Editorial | A luta de classes

Manifestação contra a condenação do ex-presidente Lula pelo TRF-4, na Praça da República – São Paulo. Imagem: Ativismo Protestante.

As eleições nacionais estão chegando, e precisamos de critérios para votar e eleger um presidente que governe para a classe trabalhadora e para o povo. Fora da esquerda, do socialismo, do comunismo, só resta a narrativa e o modo de viver da burguesia. Isso se aplica tanto aos operários modernos, os proletários, quanto à classe média, embora esta ainda aja como um opressor em relação aqueles.

Mas, segundo Marx e Engels afirmaram no ‘Manifesto Comunista’, “de todas as classes que hoje se opõem à burguesia, só o proletariado é uma classe verdadeiramente revolucionária. As outras classes degeneram e perecem com o desenvolvimento da grande indústria; o proletariado, pelo contrário, é seu produto mais autêntico”.

Ainda segundo Marx e Engels, uma revolução que leve ao aniquilamento da burguesia depende do grau de consciência política e social das pessoas, principalmente do proletariado. Essa consciência vem da própria opressão burguesa, pois à medida que aumenta a distância econômica entre patrão e operários, estes aumentam seu desejo de justiça.

Embora tenhamos conseguido triunfos pontuais – com políticas educacionais reformistas e paleativas, mas que de alguma forma inseriram parte do povo no seleto grupo dos acadêmicos; e com uma tímida política social de transferência e distribuição de renda -, ainda estamos longe dessa maturidade cognitiva.
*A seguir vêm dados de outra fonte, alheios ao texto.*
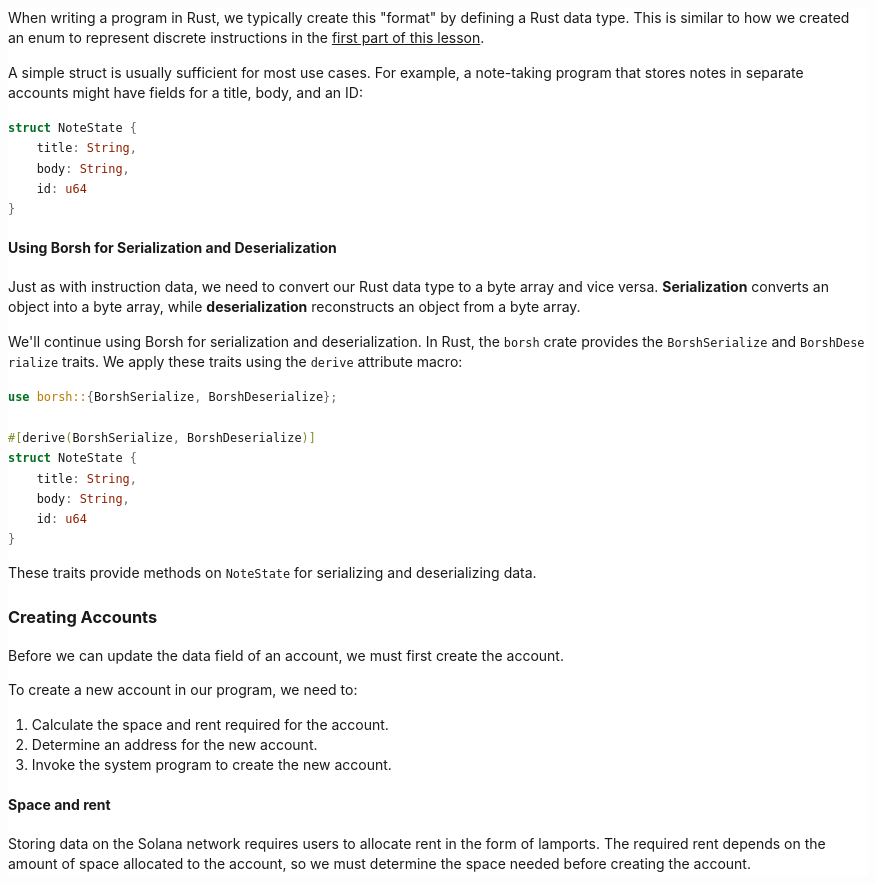 When writing a program in Rust, we typically create this "format" by defining a
Rust data type. This is similar to how we created an enum to represent discrete
instructions in the [first part of this lesson](basic-program-pt-1).

A simple struct is usually sufficient for most use cases. For example, a
note-taking program that stores notes in separate accounts might have fields for
a title, body, and an ID:

```rust
struct NoteState {
    title: String,
    body: String,
    id: u64
}
```

#### Using Borsh for Serialization and Deserialization

Just as with instruction data, we need to convert our Rust data type to a byte
array and vice versa. **Serialization** converts an object into a byte array,
while **deserialization** reconstructs an object from a byte array.

We'll continue using Borsh for serialization and deserialization. In Rust, the
`borsh` crate provides the `BorshSerialize` and `BorshDeserialize` traits. We
apply these traits using the `derive` attribute macro:

```rust
use borsh::{BorshSerialize, BorshDeserialize};

#[derive(BorshSerialize, BorshDeserialize)]
struct NoteState {
    title: String,
    body: String,
    id: u64
}
```

These traits provide methods on `NoteState` for serializing and deserializing
data.

### Creating Accounts

Before we can update the data field of an account, we must first create the
account.

To create a new account in our program, we need to:

1. Calculate the space and rent required for the account.
2. Determine an address for the new account.
3. Invoke the system program to create the new account.

#### Space and rent

Storing data on the Solana network requires users to allocate rent in the form
of lamports. The required rent depends on the amount of space allocated to the
account, so we must determine the space needed before creating the account.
Essas pequenas vitórias não têm um efeito revolucionário imediato, mas levam a classe trabalhadora à união necessária para o grande momento de transição social.

A adesão da classe média e de parte da burguesia ao ideal proletário ajudam nesse processo de amadurecimento, pois trazem consigo elementos que aceleram o crescimento, como um bom fermento que faz crescer a massa. Por exemplo, o conhecimento e posições de influência.

A luta de classes não é uma invenção marxista, mas uma realidade das contradições sociais nascidas da relação patrão-empregado já percebida por outros antes de Marx,  como observou o filósofo Leandro Konder, em seu livro O que é dialética:

“Marx não inventou a luta de classes: limitou-se a reconhecer que ela existia e procurou extrair as consequências da sua existência. Antes de Marx, diversos autores já tinham enxergado a questão. James Madison, ex-presidente dos Estados Unidos, por exemplo, escreveu, em 1787: ‘Proprietários e não proprietários sempre formaram interesses diversos dentro da sociedade.'”

Se toda luta de classes é uma luta política, logo, a polarização será inevitável: de um lado, partidos de esquerda coligados, como PT, PSOL, PCB e PC do B; do outro, a direita, com PSDB, DEM, PP, etc. Ou seja, só há dois lados, dois caminhos a seguir. O mais excelente é o dos trabalhadores.

Notas:
Burguesia: As pessoas que detêm os meios produção, como fábricas e máquinas
Proletariado: As pessoas que não detêm meios de produção, sendo a venda da sua força de trabalho seu único meio de sobrevivência.
Classe média: Pequenos comerciantes, intelectuais, pequenos fabricantes.